- **INPUT DATA**:
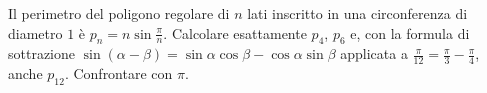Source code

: \begin{esercizio}[\liv{3}]
Il perimetro del poligono regolare di $n$ lati inscritto in una circonferenza di diametro $1$ è $p_n=n\sin\frac\pi n$. Calcolare esattamente $p_4$, $p_6$ e, con la formula di sottrazione $\sin(\alpha-\beta)=\sin\alpha\cos\beta-\cos\alpha\sin\beta$ applicata a $\frac\pi{12}=\frac\pi3-\frac\pi4$, anche $p_{12}$. Confrontare con $\pi$.
\end{esercizio}

\stampasoluzioni
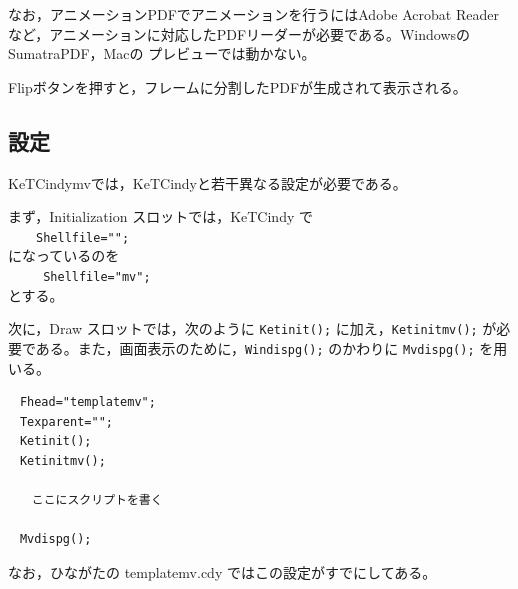 \documentclass[papersize,a4paper,12pt,uplatex]{jsarticle}
\begin{document}



なお，アニメーションPDFでアニメーションを行うにはAdobe Acrobat Reader など，アニメーションに対応したPDFリーダーが必要である。WindowsのSumatraPDF，Macの プレビューでは動かない。

Flipボタンを押すと，フレームに分割したPDFが生成されて表示される。

\subsection{設定}
KeTCindymvでは，KeTCindyと若干異なる設定が必要である。

まず，Initialization スロットでは，KeTCindy で\\
　　\verb|Shellfile="";|\\
になっているのを\\
　　\verb| Shellfile="mv";|\\
とする。

次に，Draw スロットでは，次のように \verb|Ketinit();| に加え，\verb|Ketinitmv();| が必要である。また，画面表示のために，\verb|Windispg();| のかわりに \verb|Mvdispg();| を用いる。
\begin{verbatim}
　Fhead="templatemv";
　Texparent="";
　Ketinit();
　Ketinitmv();

　　ここにスクリプトを書く

　Mvdispg();
\end{verbatim}
なお，ひながたの templatemv.cdy ではこの設定がすでにしてある。

\newpage
\end{document}
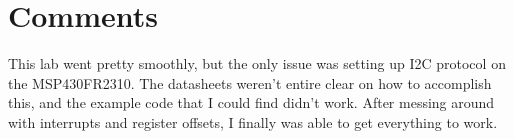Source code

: \documentclass{article}
\begin{document}

%


\section*{Comments}

This lab went pretty smoothly, but the only issue was setting up I2C protocol on the MSP430FR2310. The datasheets weren't entire clear on how to accomplish this, and the example code that I could find didn't work. After messing around with interrupts and register offsets, I finally was able to get everything to work.





%
%


%
\end{document}
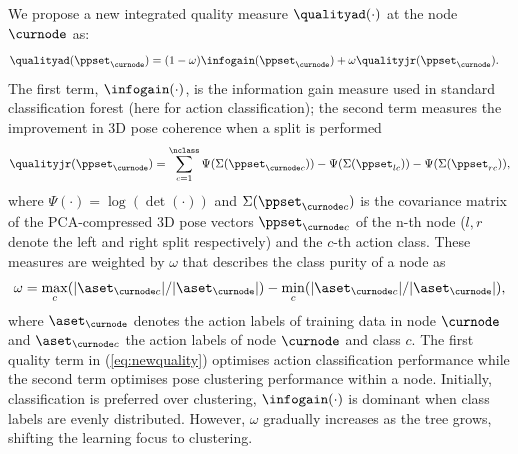 We propose a new integrated quality measure $\qualityad(\cdot)$ at the node $\curnode$ as:
\begin{align}
	\label{eq:newquality}
	\qualityad(\ppset_{\curnode}) & = (1 - \omega)\infogain(\ppset_{\curnode}) + \omega\qualityjr(\ppset_{\curnode}). 
\end{align}
The first term, $\infogain(\cdot)$, is the information gain measure used in standard classification forest \cite{Breiman2001} (here for action classification); the second term measures the improvement in 3D pose coherence when a split is performed    
\begin{equation}
	\qualityjr(\ppset_{\curnode}) = \displaystyle\sum_{c = 1}^{\nclass} \Psi(\Sigma(\ppset_{\curnode c})) - \Psi(\Sigma(\ppset_{lc})) 
- \Psi(\Sigma(\ppset_{rc})),
\end{equation} 
where $\Psi(\cdot) = \log(\det(\cdot)) $ and $\Sigma(\ppset_{\curnode c})$ is the covariance matrix of the PCA-compressed 3D pose vectors  $\ppset_{\curnode c}$ of the n-th node ($l,r$ denote the left and right split respectively) and the $c$-th action class. These measures are weighted by $\omega$ that describes the class purity of a node as
\begin{equation}
	\omega = \max_{c}(|\aset_{\curnode c}| / |\aset_{\curnode}|)- \min_{c} (|\aset_{\curnode c}| / | \aset_{\curnode}|),
\end{equation} 
where $\aset_{\curnode}$ denotes the action labels of training data in node $\curnode$ and $\aset_{\curnode c}$ the action labels of node $\curnode$ and class $c$. The first quality term in (\ref{eq:newquality})  optimises action classification performance while the second term optimises pose clustering performance within a node. Initially, classification is preferred over clustering, $\infogain(\cdot)$ is dominant when class labels are evenly distributed. However, $\omega$ gradually increases as the tree grows, shifting the learning focus to clustering. 

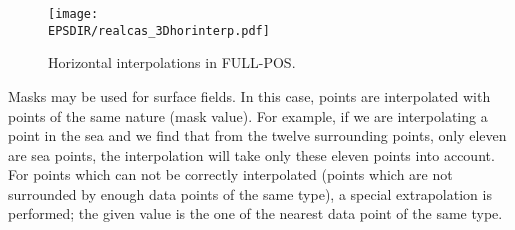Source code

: \begin{figure}[!ht]
\centerline{\texttt{[image: \\EPSDIR/realcas\_3Dhorinterp.pdf]}}
\caption{Horizontal interpolations in FULL-POS.
\label{3Dhorinterp}}
\end{figure}

Masks may be used for surface fields. In this case, points are interpolated with
points of the same nature (mask value). For example, if we are interpolating a
point in the sea and we find that from the twelve surrounding points, only eleven
are sea points, the interpolation will take only these eleven points into account.
\\
For points which can not be correctly interpolated (points which are not surrounded
by enough data points of the same type), a special extrapolation is performed; the
given value is the one of the nearest data point of the same type.

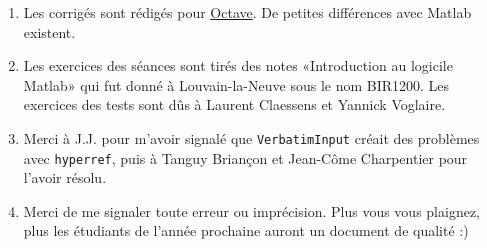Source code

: \begin{enumerate}

	\item
		Les corrigés sont rédigés pour \href{http://qtoctave.wordpress.com/}{Octave}. De petites différences avec Matlab existent.
	\item
		Les exercices des séances sont tirés des notes «Introduction au logicile Matlab» qui fut donné à Louvain-la-Neuve sous le nom BIR1200.  Les exercices des tests sont dûs à Laurent Claessens et Yannick Voglaire.
    \item
        Merci à J.J. pour m'avoir signalé que \texttt{VerbatimInput} créait des problèmes avec \texttt{hyperref}, puis à Tanguy Briançon et Jean-Côme Charpentier pour l'avoir résolu.
	\item
		Merci de me signaler toute erreur ou imprécision. Plus vous vous plaignez, plus les étudiants de l'année prochaine auront un document de qualité :)
\end{enumerate}



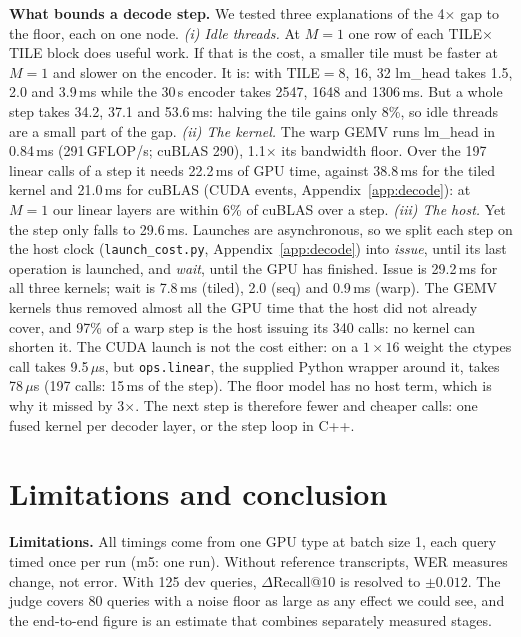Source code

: \documentclass{article}
\begin{document}
\textbf{What bounds a decode step.} We tested three explanations of the 4$\times$ gap
to the floor, each on one node. \emph{(i) Idle threads.} At $M=1$ one row of each
TILE$\times$TILE block does useful work. If that is the cost, a smaller tile must be
faster at $M=1$ and slower on the encoder. It is: with TILE${}=8$, 16, 32 lm\_head takes
1.5, 2.0 and 3.9\,ms while the 30\,s encoder takes 2547, 1648 and 1306\,ms. But a whole
step takes 34.2, 37.1 and 53.6\,ms: halving the tile gains only 8\%, so idle threads
are a small part of the gap. \emph{(ii) The kernel.} The warp GEMV
runs lm\_head in 0.84\,ms (291\,GFLOP/s; cuBLAS 290), 1.1$\times$ its bandwidth floor.
Over the 197 linear calls of a step it needs 22.2\,ms of GPU time, against 38.8\,ms for
the tiled kernel and 21.0\,ms for cuBLAS (CUDA events, Appendix~\ref{app:decode}): at
$M=1$ our linear layers are within 6\% of cuBLAS over a step. \emph{(iii)
The host.} Yet the step only falls to 29.6\,ms. Launches are asynchronous, so we split
each step on the host clock (\texttt{launch\_cost.py}, Appendix~\ref{app:decode}) into
\emph{issue}, until its last operation is launched, and \emph{wait}, until the GPU has
finished. Issue is 29.2\,ms for all three kernels; wait is 7.8\,ms (tiled), 2.0 (seq)
and 0.9\,ms (warp). The GEMV kernels thus removed almost all the GPU time that the host
did not already cover, and 97\% of a warp step is the host issuing its 340 calls: no
kernel can shorten it. The CUDA launch is not the cost either: on a $1\times16$ weight
the ctypes call takes 9.5\,$\mu$s, but \texttt{ops.linear}, the supplied Python wrapper
around it, takes 78\,$\mu$s (197 calls: 15\,ms of the step). The floor model has no
host term, which is why it missed by 3$\times$. The next step is therefore fewer and
cheaper calls: one fused kernel per decoder layer, or the step loop in C++.



\section{Limitations and conclusion}
\label{sec:conclusion}

\textbf{Limitations.} All timings come from one GPU type at batch size 1, each query
timed once per run (m5: one run). Without reference transcripts, WER measures change,
not error. With 125 dev queries, $\Delta$Recall@10 is resolved to $\pm0.012$. The judge
covers 80 queries with a noise floor as large as any effect we could see, and the
end-to-end figure is an estimate that combines separately measured stages.
\end{document}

- **EXERCISE OBJECTIVE**:
Print again the material above, limited to the lines from the one holding "did not already" through the last, inclusive.

- **OUTPUT**:
did not already cover, and 97\% of a warp step is the host issuing its 340 calls: no
kernel can shorten it. The CUDA launch is not the cost either: on a $1\times16$ weight
the ctypes call takes 9.5\,$\mu$s, but \texttt{ops.linear}, the supplied Python wrapper
around it, takes 78\,$\mu$s (197 calls: 15\,ms of the step). The floor model has no
host term, which is why it missed by 3$\times$. The next step is therefore fewer and
cheaper calls: one fused kernel per decoder layer, or the step loop in C++.



\section{Limitations and conclusion}
\label{sec:conclusion}

\textbf{Limitations.} All timings come from one GPU type at batch size 1, each query
timed once per run (m5: one run). Without reference transcripts, WER measures change,
not error. With 125 dev queries, $\Delta$Recall@10 is resolved to $\pm0.012$. The judge
covers 80 queries with a noise floor as large as any effect we could see, and the
end-to-end figure is an estimate that combines separately measured stages.
\end{document}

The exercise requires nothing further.